# CNN's "Hardcore" Gamer Reviews 3DS



## [M]artin (Mar 27, 2011)

*Jesus Christ... Just... *sigh* JUST FUCKING WATCH IT.*http://money.cnn.com/video/technology/2011/03/23/t-tt-nintendo-3ds-review.fortunehttp://money.cnn.com/video/technology/2011/03/23/t-tt-nintendo-3ds-review.fortune


----------



## L-Lawliet (Mar 27, 2011)

Saw this before. It's hilarious when he says that he "grew up on Halo"


----------



## 431unknown (Mar 27, 2011)

That douche don't even know what he's talking about.


----------



## redact (Mar 27, 2011)

L-Lawliet said:
			
		

> Saw this before. It's hilarious when he says that he "grew up on Halo"


...so he's ten years old?

edit: just watched the video
that guy is truly a dickhead...


----------



## Jugarina (Mar 27, 2011)

Sounds like a paid spokesman for Apple to me and is completely wrong and yeah me and that girly man would not get along very well and I think I would be throwing some bolo's his way If we ever meet in person, would be a real joy to watch him cry.


----------



## Dangy (Mar 27, 2011)

This has already been posted here.


----------



## petspaps (Mar 27, 2011)

For the first half of it i thought yr ok fair review, then once he went on about another device which has a different function and a different project function to the 3ds i thought who paid u off moron


----------



## linuxGuru (Mar 27, 2011)

If he claims he grew up on halo, how does he even know what a gameboy was like?

What an idiot.


----------



## CarbonX13 (Mar 27, 2011)

I'm pretty convinced that Apple paid him to say the latter 60% of the video.


----------



## iFish (Mar 27, 2011)

"We have no seen cartridges since the GBA days"

Did he totally forget the DS?

And "No Stylus in PDA's"

Did he again skip the DS?

Why is he forgetting the DS exists?


----------



## CarbonX13 (Mar 27, 2011)

iFish said:
			
		

> "We have no seen cartridges since the GBA days"
> 
> Did he totally forget the DS?
> 
> ...


He grew up with Halo, so he probably skipped over the DS generation completely.


----------



## RiderLeangle (Mar 27, 2011)

This guy has been in a coma since 2004 hasn't he?


----------



## machomuu (Mar 27, 2011)

Judging by most of the posts I guess I was right in assuming Geoff Keighley (if that's how it's spelled) is the one reviewing the 3DS.


----------



## Fudge (Mar 27, 2011)

We haven't seen cartridges since the Game Boy 
	

	
	
		
		

		
		
	


	



A stylus? I haven't seen that since the early 2000s 
	

	
	
		
		

		
		
	


	



Retro design that seems fit for the 1990s. Thats just a fail


----------



## KingAsix (Mar 27, 2011)

This guy...Does he even know what he is talking about. Iphone/touch/ipad and the 3DS are two totally different devices meant for two totally different thing. Hell! one can argue the iphone, ipad, and the ipod touch are all different devices meant for different things. Yeah its possible Apple paid him off..."grew up on halo" makes no sense (guessing at his age + that statement = he must have never even played a game til his late teens/early 20s) 

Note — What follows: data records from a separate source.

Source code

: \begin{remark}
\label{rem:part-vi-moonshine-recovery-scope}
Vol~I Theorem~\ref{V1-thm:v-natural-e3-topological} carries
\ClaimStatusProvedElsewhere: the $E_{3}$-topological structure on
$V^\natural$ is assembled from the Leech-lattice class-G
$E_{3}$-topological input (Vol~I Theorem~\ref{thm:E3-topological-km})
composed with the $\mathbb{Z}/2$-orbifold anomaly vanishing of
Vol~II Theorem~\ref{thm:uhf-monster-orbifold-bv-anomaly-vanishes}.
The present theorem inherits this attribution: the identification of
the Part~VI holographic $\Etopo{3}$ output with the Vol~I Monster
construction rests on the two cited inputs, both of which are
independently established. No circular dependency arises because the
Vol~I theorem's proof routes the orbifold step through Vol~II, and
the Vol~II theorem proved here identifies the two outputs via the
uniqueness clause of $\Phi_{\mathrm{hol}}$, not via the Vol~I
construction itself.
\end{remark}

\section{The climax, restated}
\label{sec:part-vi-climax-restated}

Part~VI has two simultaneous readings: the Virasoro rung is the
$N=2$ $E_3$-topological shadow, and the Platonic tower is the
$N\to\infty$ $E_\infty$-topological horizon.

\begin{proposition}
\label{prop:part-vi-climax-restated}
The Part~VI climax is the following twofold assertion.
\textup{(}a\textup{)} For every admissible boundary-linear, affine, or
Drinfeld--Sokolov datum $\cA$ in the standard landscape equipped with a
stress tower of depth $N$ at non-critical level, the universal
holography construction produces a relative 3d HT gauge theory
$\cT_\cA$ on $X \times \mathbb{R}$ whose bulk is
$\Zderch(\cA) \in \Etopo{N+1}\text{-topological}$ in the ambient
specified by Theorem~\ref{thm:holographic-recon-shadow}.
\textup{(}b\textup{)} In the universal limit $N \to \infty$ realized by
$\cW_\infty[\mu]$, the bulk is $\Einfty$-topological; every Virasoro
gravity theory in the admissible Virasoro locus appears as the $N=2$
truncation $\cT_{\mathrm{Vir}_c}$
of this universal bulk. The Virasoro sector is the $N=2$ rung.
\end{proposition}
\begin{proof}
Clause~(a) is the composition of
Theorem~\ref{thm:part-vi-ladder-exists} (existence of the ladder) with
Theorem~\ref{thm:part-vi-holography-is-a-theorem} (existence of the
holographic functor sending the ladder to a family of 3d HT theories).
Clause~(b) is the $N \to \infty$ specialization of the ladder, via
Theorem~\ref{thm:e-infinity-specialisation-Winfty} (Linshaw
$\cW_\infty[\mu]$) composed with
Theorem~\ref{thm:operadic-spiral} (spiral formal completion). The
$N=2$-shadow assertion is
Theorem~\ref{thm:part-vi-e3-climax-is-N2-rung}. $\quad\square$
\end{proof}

I think this guy is stupid and deserves to be slapped


----------



## Nebz (Mar 27, 2011)

Errr this was posted already...
http://gbatemp.net/t285228-the-greatest-3ds-review-yet

but yeah... This was just an awful review. I wonder how they even allowed this to happen.


----------



## Deleted-273695 (Mar 27, 2011)

-.- what a stupid person -.-


----------



## dinofan01 (Mar 27, 2011)

machomuu said:
			
		

> Judging by most of the posts I guess I was right in assuming Geoff Keighley (if that's how it's spelled) is the one reviewing the 3DS.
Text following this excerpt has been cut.